» **TASK GOAL**
Report every line of the listing below in which the string "components" appears.

» **RECORDS FOR THE EXERCISE**
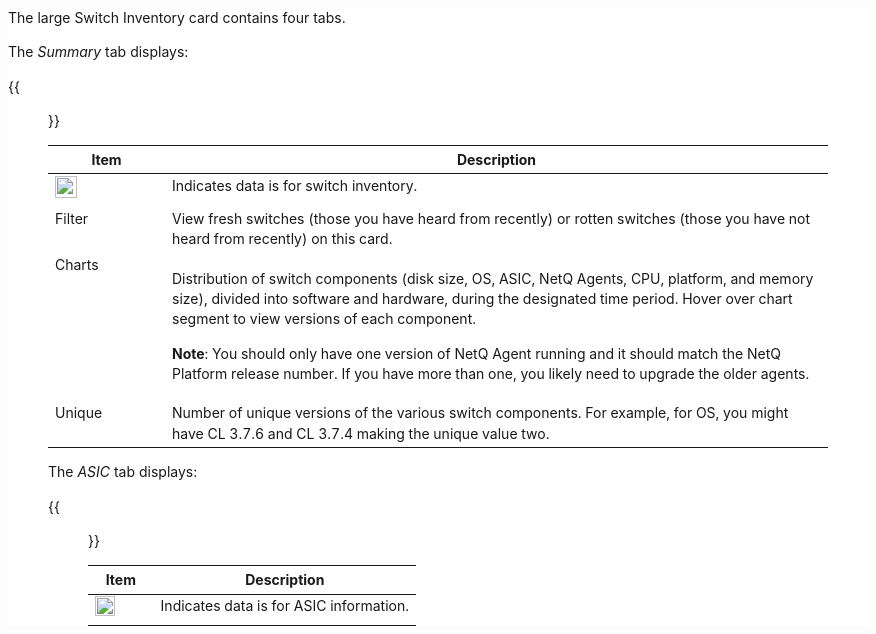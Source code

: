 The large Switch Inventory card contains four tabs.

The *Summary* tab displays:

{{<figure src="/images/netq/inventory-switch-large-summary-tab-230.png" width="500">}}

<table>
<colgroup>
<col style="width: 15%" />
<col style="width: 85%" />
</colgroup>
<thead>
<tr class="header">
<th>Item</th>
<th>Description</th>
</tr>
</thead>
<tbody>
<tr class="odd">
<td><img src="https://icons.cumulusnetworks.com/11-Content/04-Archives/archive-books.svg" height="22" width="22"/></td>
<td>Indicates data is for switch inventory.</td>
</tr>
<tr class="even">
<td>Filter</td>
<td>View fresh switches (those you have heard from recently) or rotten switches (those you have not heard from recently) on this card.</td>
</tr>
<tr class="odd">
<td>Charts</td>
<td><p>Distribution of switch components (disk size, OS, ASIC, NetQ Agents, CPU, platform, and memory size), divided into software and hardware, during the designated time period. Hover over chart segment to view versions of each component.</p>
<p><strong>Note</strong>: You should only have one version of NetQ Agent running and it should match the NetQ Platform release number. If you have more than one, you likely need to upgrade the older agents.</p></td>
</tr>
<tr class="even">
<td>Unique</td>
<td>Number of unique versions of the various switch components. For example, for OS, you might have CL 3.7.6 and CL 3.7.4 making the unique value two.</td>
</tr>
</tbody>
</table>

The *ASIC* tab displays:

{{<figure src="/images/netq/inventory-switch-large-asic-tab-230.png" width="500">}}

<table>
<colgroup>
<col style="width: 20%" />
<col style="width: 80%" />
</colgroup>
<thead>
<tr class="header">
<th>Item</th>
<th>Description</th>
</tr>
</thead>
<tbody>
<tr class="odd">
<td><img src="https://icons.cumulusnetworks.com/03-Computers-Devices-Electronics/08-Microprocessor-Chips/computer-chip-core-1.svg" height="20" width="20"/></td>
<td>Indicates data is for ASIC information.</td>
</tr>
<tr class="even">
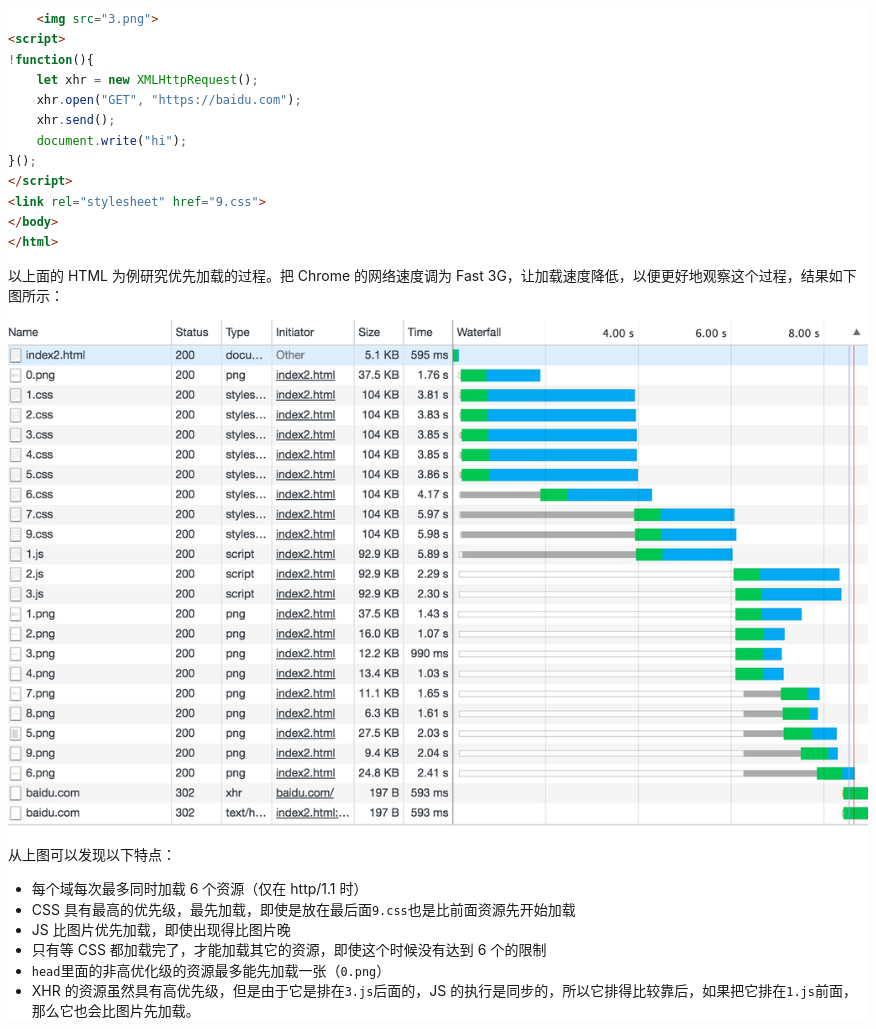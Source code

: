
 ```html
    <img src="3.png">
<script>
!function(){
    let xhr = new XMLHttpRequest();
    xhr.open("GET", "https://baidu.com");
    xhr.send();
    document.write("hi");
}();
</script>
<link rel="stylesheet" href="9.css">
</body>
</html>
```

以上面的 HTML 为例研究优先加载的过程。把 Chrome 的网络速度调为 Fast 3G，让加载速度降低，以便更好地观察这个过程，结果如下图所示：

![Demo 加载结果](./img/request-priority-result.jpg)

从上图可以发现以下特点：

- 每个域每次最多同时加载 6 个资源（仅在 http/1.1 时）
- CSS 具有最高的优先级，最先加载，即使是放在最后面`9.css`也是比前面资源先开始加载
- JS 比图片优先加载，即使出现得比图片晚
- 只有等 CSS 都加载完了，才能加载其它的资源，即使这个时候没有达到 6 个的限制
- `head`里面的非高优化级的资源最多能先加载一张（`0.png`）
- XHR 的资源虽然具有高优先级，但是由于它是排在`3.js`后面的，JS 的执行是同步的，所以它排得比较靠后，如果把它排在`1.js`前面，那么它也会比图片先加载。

» **RESPONSE BELOW**
<td><p>Distribution of switch components (disk size, OS, ASIC, NetQ Agents, CPU, platform, and memory size), divided into software and hardware, during the designated time period. Hover over chart segment to view versions of each component.</p>
<td>Number of unique versions of the various switch components. For example, for OS, you might have CL 3.7.6 and CL 3.7.4 making the unique value two.</td>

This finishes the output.